Cultura

A BODA: O QUE DEIXAMOS NO ARMÁRIO

Brecht cria um mundo horrível, falso, nada esperançoso. Cem anos depois, o público continua a relacionar-se com ele. A rir tristemente. Por Maria Pinto.

Em 1919, Bertolt Brecht, com apenas 21 anos, escrevia uma das suas primeiras peças: A Boda dos Pequenos Burgueses (mais tarde intitulada apenas A Boda). Não sabia ainda que viria a ser um dos dramaturgos essenciais para o estudo do teatro. Nesta peça, Brecht expõe a cru a essência do ser humano, ilustrada por convidados que jantam a celebrar um casamento.

Cem anos mais tarde, Ricardo Aibéo decidiu juntar atores de diferentes gerações que, numa certa parte das suas vidas, se cruzaram no extinto Teatro da Cornucópia. Estes atores são os que dão vida à essência das personagens desta Boda. O público ri, e nas gargalhadas parece haver um forte sentimento de identificação, quase como se estivesse a ver um “típico casamento atual”.

O riso nervoso do início da peça é facilmente misturado com risadas audíveis perante formas de violência. “Tristemente rimos” enquanto assistimos a um armário que não abre, a uma casa que se desfaz, a um cenário que se desmonta, a uma relação que já está desfeita antes sequer de começar. Assistimos à formação da bestialidade daquela gente, ao seu ‘verdadeiro ser’, acordado pela noite, pelo cansaço, pelo consumo de álcool.

Estas reações são notadas pelos atores em palco, acabando por criar, assim, uma imagem de célula familiar tripartida: uma boda que junta uma família; um encenador que junta atores que, tendo o mesmo tipo de “escola”, se conhecem melhor do que ninguém; uma relação atores-espectadores onde se sentem os burburinhos quando duas personagens dançam sensualmente, o choque de determinado comentário, as risadas nervosas (aquelas que dizem “eu não me devia estar a rir disto”).

Facilmente nos apercebemos do vazio das relações humanas que estão em palco. Começamos, inconscientemente, a lembrar nomes que nos são comuns: afinal não somos tão diferentes do que nos está a ser mostrado, com relações que são mobília fixa com cola que se vai desfazendo com o passar do tempo. O cenário que é mostrado – a mobília do casal que acaba de se unir – torna-se assim numa das personagens principais, apenas à espera do momento certo de alguém se sentar, para lhe sair uma perna e ficar desfeita no chão. A bonita casa mostrada no início da peça transforma-se em pedaços de madeira sem forma, que deixam de ser um assento, uma mesa, um sofá. Vazios.

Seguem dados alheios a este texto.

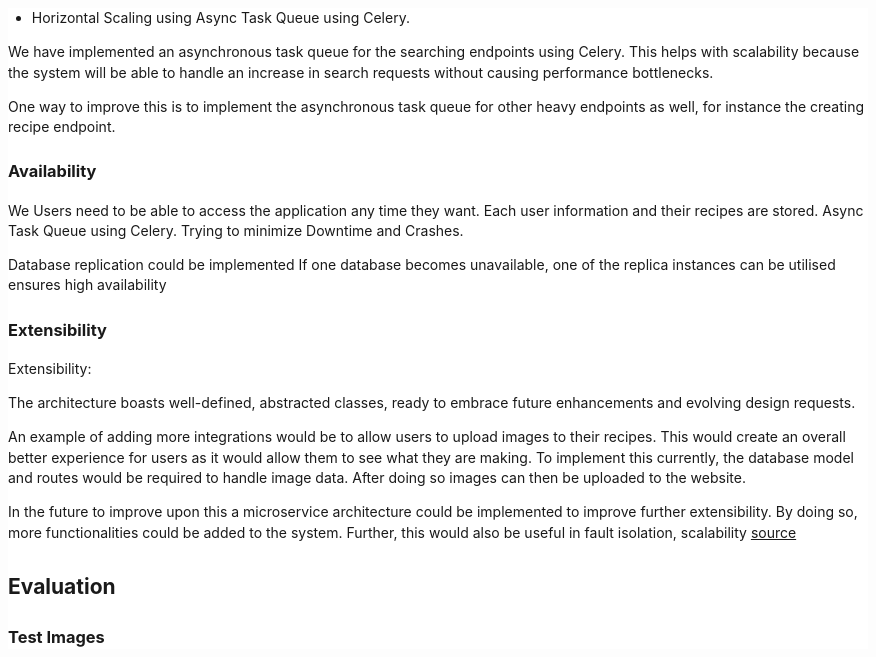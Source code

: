 - Horizontal Scaling using Async Task Queue using Celery.

We have implemented an asynchronous task queue for the searching endpoints using Celery. This helps with scalability because the system will be able to handle an increase in search requests without causing performance bottlenecks.

One way to improve this is to implement the asynchronous task queue for other heavy endpoints as well, for instance the creating recipe endpoint.

### Availability

We Users need to be able to access the application any time they want. Each user information and their recipes are stored.
Async Task Queue using Celery.
Trying to minimize Downtime and Crashes.

Database replication could be implemented
If one database becomes unavailable, one of the replica instances can be utilised ensures high availability

### Extensibility

Extensibility:

The architecture boasts well-defined, abstracted classes, ready to embrace future enhancements and evolving design requests.

An example of adding more integrations would be to allow users to upload images to their recipes. This would create an overall better experience for users as it would allow them to see what they are making. To implement this currently, the database model and routes would be required to handle image data. After doing so images can then be uploaded to the website.

In the future to improve upon this a microservice architecture could be implemented to improve further extensibility. By doing so, more functionalities could be added to the system. Further, this would also be useful in fault isolation, scalability [source](https://about.gitlab.com/blog/2022/09/29/what-are-the-benefits-of-a-microservices-architecture/)

## Evaluation

### Test Images

<div align="center">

Dois projetores de cinema iluminam toda esta cena, transportando-nos para um decor de cinema ou televisão e indicando-nos o caminho ténue do que seria a distanciação do teatro brechtiano. Da tipologia do cenário ao cómico criado pelos atores, há um certo transportar para a arte do cinema, também muito ligada a Brecht, com influências de Buster Keaton e Buñuel.

Os convidados vão embora, completamente desmascarados, uns mais satisfeitos que os outros, e os dois noivos ficam sós. O cheiro a cola, de móveis desfeitos, propaga-se pelo ar. Os dois noivos dançam juntos, com a sua relação praticamente desfeita, com um olhar que parece dizer “vamos fingir os dois juntos, esconder a nossa bestialidade individual que começamos os dois a conhecer”. O noivo vai ao armário, não o consegue abrir e arromba a porta. “Ao menos não viram o que estava dentro do armário”, diz o noivo para a noiva, agradecendo pela macabra noite ter acabado.

Desta peça, escrita e encenada, há alguma moral a tirar? A moral estará em cada um de nós que assiste. Brecht cria um mundo horrível, falso, nada esperançoso. Cem anos depois, o público continua a relacionar-se com ele. A rir tristemente. Talvez a nossa verdade esteja sempre melhor onde costuma estar: escondida no armário da sala.